__What you will do__: All of the records should be given back exactly and in full.

___ Supplied data ___

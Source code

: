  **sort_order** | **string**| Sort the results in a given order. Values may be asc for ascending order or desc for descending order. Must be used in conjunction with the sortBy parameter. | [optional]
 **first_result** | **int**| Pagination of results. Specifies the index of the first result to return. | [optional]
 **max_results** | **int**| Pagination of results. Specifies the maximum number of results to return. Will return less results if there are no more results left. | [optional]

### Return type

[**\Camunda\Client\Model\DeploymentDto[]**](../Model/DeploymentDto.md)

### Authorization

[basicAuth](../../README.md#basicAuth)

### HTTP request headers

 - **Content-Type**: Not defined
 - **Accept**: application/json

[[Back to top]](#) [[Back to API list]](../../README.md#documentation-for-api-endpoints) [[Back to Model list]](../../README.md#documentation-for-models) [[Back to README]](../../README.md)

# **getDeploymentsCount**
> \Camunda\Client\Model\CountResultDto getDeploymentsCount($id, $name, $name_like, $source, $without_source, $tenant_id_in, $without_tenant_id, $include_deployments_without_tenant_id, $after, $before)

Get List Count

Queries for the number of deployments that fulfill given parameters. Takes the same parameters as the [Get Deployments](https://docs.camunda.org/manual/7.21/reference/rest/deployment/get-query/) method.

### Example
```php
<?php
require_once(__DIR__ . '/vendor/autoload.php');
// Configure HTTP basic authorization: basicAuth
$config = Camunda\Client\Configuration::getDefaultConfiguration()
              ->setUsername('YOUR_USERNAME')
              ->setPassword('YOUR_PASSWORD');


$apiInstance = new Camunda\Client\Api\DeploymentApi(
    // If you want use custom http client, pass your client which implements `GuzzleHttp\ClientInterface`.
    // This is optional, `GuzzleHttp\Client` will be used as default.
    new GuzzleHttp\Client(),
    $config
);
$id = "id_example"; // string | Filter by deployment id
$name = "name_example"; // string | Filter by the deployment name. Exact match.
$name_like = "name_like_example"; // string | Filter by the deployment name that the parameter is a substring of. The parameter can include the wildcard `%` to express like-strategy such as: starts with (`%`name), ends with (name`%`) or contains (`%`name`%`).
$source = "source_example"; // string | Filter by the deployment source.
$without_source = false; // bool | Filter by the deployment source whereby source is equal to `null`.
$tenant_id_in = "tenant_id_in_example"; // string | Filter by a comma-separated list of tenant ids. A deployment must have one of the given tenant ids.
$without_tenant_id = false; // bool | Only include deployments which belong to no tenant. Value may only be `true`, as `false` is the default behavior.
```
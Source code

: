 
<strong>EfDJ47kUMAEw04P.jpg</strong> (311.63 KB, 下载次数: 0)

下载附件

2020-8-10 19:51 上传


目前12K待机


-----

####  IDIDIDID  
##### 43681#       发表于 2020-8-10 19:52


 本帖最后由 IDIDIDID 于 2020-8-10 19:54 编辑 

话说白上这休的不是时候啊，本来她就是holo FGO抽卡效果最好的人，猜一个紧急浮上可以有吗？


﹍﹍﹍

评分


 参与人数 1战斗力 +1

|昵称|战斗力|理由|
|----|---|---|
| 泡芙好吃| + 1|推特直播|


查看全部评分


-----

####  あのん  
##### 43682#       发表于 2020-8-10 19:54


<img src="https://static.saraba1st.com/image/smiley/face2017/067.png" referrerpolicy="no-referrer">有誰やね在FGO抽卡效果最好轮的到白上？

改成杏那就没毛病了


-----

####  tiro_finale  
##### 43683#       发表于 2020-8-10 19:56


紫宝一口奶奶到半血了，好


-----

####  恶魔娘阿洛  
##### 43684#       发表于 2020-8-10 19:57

___

__Exercise answer__:
Source code

:  **sort_order** | **string**| Sort the results in a given order. Values may be asc for ascending order or desc for descending order. Must be used in conjunction with the sortBy parameter. | [optional]
 **first_result** | **int**| Pagination of results. Specifies the index of the first result to return. | [optional]
 **max_results** | **int**| Pagination of results. Specifies the maximum number of results to return. Will return less results if there are no more results left. | [optional]

### Return type

[**\Camunda\Client\Model\DeploymentDto[]**](../Model/DeploymentDto.md)

### Authorization

[basicAuth](../../README.md#basicAuth)

### HTTP request headers

 - **Content-Type**: Not defined
 - **Accept**: application/json

[[Back to top]](#) [[Back to API list]](../../README.md#documentation-for-api-endpoints) [[Back to Model list]](../../README.md#documentation-for-models) [[Back to README]](../../README.md)

# **getDeploymentsCount**
> \Camunda\Client\Model\CountResultDto getDeploymentsCount($id, $name, $name_like, $source, $without_source, $tenant_id_in, $without_tenant_id, $include_deployments_without_tenant_id, $after, $before)

Get List Count

Queries for the number of deployments that fulfill given parameters. Takes the same parameters as the [Get Deployments](https://docs.camunda.org/manual/7.21/reference/rest/deployment/get-query/) method.

### Example
```php
<?php
require_once(__DIR__ . '/vendor/autoload.php');
// Configure HTTP basic authorization: basicAuth
$config = Camunda\Client\Configuration::getDefaultConfiguration()
              ->setUsername('YOUR_USERNAME')
              ->setPassword('YOUR_PASSWORD');


$apiInstance = new Camunda\Client\Api\DeploymentApi(
    // If you want use custom http client, pass your client which implements `GuzzleHttp\ClientInterface`.
    // This is optional, `GuzzleHttp\Client` will be used as default.
    new GuzzleHttp\Client(),
    $config
);
$id = "id_example"; // string | Filter by deployment id
$name = "name_example"; // string | Filter by the deployment name. Exact match.
$name_like = "name_like_example"; // string | Filter by the deployment name that the parameter is a substring of. The parameter can include the wildcard `%` to express like-strategy such as: starts with (`%`name), ends with (name`%`) or contains (`%`name`%`).
$source = "source_example"; // string | Filter by the deployment source.
$without_source = false; // bool | Filter by the deployment source whereby source is equal to `null`.
$tenant_id_in = "tenant_id_in_example"; // string | Filter by a comma-separated list of tenant ids. A deployment must have one of the given tenant ids.
$without_tenant_id = false; // bool | Only include deployments which belong to no tenant. Value may only be `true`, as `false` is the default behavior.
```
Source code

: 
<strong>EfDJ47kUMAEw04P.jpg</strong> (311.63 KB, 下载次数: 0)

下载附件

2020-8-10 19:51 上传


目前12K待机


-----

####  IDIDIDID  
##### 43681#       发表于 2020-8-10 19:52


 本帖最后由 IDIDIDID 于 2020-8-10 19:54 编辑 

话说白上这休的不是时候啊，本来她就是holo FGO抽卡效果最好的人，猜一个紧急浮上可以有吗？


﹍﹍﹍

评分


 参与人数 1战斗力 +1

|昵称|战斗力|理由|
|----|---|---|
| 泡芙好吃| + 1|推特直播|


查看全部评分


-----

####  あのん  
##### 43682#       发表于 2020-8-10 19:54


<img src="https://static.saraba1st.com/image/smiley/face2017/067.png" referrerpolicy="no-referrer">有誰やね在FGO抽卡效果最好轮的到白上？

改成杏那就没毛病了


-----

####  tiro_finale  
##### 43683#       发表于 2020-8-10 19:56


紫宝一口奶奶到半血了，好


-----

####  恶魔娘阿洛  
##### 43684#       发表于 2020-8-10 19:57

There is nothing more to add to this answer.